***** Information supplied

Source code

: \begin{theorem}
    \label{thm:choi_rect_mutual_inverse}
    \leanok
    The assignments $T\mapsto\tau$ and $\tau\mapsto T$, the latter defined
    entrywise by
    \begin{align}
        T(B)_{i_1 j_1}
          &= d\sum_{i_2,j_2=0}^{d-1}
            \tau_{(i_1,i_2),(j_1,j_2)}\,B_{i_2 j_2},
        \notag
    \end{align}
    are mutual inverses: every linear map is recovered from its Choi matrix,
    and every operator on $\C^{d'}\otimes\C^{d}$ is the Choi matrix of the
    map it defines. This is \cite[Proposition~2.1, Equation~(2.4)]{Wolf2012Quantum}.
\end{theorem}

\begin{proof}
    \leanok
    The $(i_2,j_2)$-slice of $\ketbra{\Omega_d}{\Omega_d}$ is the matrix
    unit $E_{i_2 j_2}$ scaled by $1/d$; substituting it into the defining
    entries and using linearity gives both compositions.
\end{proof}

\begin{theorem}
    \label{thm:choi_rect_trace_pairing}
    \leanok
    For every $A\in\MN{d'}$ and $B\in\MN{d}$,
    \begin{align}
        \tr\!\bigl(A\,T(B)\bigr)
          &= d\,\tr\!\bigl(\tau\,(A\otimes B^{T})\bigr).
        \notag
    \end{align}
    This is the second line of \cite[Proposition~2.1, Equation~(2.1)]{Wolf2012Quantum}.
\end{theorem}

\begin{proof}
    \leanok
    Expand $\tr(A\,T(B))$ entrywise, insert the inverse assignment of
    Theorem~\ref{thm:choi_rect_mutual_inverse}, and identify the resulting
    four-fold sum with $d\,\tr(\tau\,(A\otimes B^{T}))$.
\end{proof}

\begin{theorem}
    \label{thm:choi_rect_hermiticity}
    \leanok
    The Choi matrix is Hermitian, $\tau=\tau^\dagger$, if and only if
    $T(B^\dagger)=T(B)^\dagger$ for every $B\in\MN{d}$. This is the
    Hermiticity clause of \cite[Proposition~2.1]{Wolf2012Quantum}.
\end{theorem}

**********

_Problem statement_: Which lines in the data above contain "cite"? Show each one.

_Task solution_:
    map it defines. This is \cite[Proposition~2.1, Equation~(2.4)]{Wolf2012Quantum}.
    This is the second line of \cite[Proposition~2.1, Equation~(2.1)]{Wolf2012Quantum}.
    Hermiticity clause of \cite[Proposition~2.1]{Wolf2012Quantum}.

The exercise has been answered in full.